As for the @jbosch’s concerns about where C++ is evolving and the ensuing debates over what should be recommended, I’d like to offer a bit of historical perspective: classes and objects were first introduced in a form we’d recognize in the 1960s. However, it took us literally decades to understand how to use them effectively: for example, the interface segregation principle, which allows object-oriented programming to actually create modular software, was introduced in the 80s or 90s (I’m having trouble pinning down a date), and the Liskov substitution principle, which says when inheritance is the right tool for a job, was developed 1988-1994.

Now that C++ seems to be specializing in relatively unexplored territory like template programming (and metaprogramming ), I think we’re once again in a regime where available tools have moved past the theory that lets us really understand them. People will use these tools in the real world, they’ll find out what works and what was a really bad idea, and eventually they’ll formalize the results in new programming paradigms.

Do we want to be the early adopters who have to figure everything out the hard way? Not my call.

pschella · October 10, 2018, 6:27pm

Although I’m not convinced Go is the right programming language for most Science code I must say that writing in it (for a year or so) was a very enjoyable experience.
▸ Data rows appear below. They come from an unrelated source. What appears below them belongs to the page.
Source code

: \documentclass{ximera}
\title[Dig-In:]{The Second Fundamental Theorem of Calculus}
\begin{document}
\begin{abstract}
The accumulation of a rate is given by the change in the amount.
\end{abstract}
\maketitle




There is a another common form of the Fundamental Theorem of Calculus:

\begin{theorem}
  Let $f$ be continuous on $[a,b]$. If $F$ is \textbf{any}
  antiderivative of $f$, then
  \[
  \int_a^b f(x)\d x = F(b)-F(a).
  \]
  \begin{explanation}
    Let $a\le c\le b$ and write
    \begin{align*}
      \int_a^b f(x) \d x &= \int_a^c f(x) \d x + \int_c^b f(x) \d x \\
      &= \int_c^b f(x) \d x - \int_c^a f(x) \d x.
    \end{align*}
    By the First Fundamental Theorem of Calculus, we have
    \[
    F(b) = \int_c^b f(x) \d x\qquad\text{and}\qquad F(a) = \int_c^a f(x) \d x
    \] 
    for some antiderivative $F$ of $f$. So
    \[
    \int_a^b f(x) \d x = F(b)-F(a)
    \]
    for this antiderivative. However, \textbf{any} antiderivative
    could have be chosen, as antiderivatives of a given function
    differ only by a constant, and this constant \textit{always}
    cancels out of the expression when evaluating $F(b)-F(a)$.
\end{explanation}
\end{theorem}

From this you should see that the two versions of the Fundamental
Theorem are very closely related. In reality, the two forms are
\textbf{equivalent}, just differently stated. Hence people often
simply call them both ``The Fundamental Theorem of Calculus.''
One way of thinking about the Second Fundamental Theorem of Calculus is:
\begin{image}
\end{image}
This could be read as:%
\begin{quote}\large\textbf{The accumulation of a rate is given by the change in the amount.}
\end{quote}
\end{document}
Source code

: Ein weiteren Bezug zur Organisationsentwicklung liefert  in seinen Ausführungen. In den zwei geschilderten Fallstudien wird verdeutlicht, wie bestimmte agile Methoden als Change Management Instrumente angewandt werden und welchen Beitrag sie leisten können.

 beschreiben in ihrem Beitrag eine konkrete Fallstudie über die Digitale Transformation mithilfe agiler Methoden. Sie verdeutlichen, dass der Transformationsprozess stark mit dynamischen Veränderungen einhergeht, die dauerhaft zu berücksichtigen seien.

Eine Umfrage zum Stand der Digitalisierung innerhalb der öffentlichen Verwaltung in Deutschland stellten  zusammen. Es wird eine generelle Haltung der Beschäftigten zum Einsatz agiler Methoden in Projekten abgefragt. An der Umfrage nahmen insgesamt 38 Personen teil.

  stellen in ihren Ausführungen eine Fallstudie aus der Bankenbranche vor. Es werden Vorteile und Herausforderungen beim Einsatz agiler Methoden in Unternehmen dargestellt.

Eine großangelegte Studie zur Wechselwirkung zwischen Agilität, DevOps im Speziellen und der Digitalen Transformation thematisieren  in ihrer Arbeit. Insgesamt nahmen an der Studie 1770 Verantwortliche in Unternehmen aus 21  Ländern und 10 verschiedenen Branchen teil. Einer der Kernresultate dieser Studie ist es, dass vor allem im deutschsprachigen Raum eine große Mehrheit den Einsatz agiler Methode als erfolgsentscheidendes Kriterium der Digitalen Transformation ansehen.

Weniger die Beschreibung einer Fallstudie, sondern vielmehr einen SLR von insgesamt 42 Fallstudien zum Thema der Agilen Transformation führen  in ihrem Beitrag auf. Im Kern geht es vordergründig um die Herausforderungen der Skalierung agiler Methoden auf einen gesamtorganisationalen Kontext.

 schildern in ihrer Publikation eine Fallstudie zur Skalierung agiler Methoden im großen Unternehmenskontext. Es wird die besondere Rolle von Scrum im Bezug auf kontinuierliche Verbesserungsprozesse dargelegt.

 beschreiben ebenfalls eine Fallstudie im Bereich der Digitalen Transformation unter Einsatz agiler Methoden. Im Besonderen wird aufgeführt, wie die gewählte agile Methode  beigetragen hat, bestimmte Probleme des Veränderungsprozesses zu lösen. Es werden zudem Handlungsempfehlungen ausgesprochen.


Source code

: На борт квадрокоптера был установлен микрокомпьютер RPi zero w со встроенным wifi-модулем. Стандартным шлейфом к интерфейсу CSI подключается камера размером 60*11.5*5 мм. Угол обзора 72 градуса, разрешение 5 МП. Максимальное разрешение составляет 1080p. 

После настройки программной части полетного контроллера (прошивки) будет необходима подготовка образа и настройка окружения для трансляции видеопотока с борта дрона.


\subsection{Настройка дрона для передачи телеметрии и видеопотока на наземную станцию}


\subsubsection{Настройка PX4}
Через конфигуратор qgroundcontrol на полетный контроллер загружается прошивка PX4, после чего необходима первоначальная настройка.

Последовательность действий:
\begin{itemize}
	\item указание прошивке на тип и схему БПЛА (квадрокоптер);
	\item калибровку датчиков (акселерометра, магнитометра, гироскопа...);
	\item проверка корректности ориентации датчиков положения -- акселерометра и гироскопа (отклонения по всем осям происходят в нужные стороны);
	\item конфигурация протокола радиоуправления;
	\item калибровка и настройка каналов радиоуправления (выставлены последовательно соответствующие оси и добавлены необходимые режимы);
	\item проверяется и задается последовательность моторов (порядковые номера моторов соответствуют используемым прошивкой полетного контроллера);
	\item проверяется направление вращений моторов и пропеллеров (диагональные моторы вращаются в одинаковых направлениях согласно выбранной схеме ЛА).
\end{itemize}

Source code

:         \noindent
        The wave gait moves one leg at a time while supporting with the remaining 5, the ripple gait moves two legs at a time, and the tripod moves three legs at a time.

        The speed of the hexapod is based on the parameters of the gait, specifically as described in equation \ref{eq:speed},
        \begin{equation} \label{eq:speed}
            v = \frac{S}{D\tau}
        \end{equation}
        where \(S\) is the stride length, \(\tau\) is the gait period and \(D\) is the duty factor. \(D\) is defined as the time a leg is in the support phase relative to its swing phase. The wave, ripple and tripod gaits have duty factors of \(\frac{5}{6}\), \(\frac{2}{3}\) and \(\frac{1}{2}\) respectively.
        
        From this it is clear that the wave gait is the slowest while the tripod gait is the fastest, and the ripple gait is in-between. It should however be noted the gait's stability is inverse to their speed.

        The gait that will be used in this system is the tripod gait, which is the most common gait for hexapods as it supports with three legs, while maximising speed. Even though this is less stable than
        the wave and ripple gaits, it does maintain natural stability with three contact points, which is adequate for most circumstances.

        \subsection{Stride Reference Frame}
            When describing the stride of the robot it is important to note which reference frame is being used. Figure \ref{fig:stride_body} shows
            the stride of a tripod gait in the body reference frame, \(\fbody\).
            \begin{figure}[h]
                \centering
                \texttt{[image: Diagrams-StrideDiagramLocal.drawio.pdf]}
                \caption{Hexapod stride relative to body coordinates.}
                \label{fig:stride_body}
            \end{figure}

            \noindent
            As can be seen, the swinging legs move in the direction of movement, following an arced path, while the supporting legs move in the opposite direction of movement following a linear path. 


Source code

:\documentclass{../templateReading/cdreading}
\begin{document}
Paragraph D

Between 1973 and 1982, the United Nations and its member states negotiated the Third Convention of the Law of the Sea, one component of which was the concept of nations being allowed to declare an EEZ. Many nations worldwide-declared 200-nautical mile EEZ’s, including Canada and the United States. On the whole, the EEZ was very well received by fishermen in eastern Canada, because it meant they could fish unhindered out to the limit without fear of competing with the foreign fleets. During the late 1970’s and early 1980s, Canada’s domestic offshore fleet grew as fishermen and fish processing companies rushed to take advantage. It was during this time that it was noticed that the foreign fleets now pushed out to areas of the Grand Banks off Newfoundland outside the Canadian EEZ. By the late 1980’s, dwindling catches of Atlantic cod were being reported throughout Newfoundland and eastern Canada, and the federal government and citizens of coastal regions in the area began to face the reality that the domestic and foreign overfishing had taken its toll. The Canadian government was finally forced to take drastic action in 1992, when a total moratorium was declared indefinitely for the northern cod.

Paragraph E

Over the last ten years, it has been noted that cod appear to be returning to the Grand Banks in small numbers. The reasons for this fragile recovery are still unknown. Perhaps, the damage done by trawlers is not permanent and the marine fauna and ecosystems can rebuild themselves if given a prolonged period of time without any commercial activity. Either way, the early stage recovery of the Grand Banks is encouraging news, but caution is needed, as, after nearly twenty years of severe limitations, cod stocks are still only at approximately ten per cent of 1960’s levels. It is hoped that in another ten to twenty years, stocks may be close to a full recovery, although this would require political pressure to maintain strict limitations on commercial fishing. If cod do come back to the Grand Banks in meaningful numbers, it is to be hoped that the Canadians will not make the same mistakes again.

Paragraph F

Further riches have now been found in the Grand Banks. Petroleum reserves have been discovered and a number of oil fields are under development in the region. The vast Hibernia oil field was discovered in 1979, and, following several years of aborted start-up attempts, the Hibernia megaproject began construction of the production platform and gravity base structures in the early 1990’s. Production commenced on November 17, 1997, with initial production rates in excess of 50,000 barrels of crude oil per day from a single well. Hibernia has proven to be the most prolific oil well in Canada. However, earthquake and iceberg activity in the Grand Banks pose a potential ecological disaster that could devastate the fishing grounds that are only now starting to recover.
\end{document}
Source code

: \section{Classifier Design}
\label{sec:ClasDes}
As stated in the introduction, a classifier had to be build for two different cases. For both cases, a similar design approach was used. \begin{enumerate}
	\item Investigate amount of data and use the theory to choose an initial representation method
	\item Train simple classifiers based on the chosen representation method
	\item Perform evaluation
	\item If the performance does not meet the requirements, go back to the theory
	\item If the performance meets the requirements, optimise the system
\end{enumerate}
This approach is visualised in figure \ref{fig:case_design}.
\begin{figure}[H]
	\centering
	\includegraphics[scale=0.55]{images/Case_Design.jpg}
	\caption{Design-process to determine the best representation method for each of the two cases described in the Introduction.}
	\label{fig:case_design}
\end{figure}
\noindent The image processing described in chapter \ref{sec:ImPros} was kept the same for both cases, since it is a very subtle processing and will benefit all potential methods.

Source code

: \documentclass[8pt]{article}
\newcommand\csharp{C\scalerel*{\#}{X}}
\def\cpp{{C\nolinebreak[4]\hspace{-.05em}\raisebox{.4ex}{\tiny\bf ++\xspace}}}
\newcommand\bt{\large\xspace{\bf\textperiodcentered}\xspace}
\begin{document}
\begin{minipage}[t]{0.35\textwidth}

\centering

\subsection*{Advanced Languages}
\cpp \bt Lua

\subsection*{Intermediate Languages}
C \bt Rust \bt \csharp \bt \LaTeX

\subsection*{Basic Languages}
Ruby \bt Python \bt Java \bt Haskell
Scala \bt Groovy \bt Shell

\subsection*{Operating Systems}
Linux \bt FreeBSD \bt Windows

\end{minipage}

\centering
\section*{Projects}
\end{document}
It is highly intuitive and easy to learn. Almost every time when I had to do something new my guess as to how to write it would be correct first time and a quick glance at the (excellent) documentation would confirm it.
Moreover, it was designed from the ground up for scaleability. Not just in code base size, but also in number of developers. Its structure and tooling takes away a lot of the fuss and (pointless in a Go world) discussions about style.
However, Rust is cool too

pschella · October 13, 2018, 5:37pm

@kfindeisen, I like your suggestion to “picking one language that has most of the traits you want, and sticking with it”. However, when picking any interpreted language (such as Python) that is not actually possible (at least, not that I know). If we could get away with using only the bits that others wrote for us in a different language (e.g. use numpy, scipy and such) but don’t extend them) then that would be true. But I have yet to see a project where that worked for everything without great cost in speed at some parts. Now you could argue that those could be written in Cython or something, but then we are technically back to two languages again. What could be done however is to push the threshold for when to switch to a different language much further than we have, and really only do it when all other avenues for solving the problem have been exhausted and when a clear component to be accelerated has been identified (preferably one that can be reused in many places). To make it more Pythonic I think one of the things that then also has to be let go is the framework nature of things. Having more smaller, loosely coupled components.
One, perhaps extreme, way to encourage this in LSST would be to require an FAQ (or perhaps even something stricter) before anything can be written in C++ instead of the default Python.
Another direction to take would be to pick a language on the compiled end of the spectrum (C++, Java, Go, Rust, take your pick) and write everything in that. But I suspect that, with C++/Java at least, will slow down progress for scientist-coders unless all needed components are somewhat known up front (e.g. rewriting an existing production pipeline into it would probably work fine, and may be a worthwhile endeavor).

pschella · October 13, 2018, 5:41pm

To add a quick thought. To enable only loose coupling. It could be required that any interface accessible from Python only accepts and returns either primitive types or ndarrays thereof.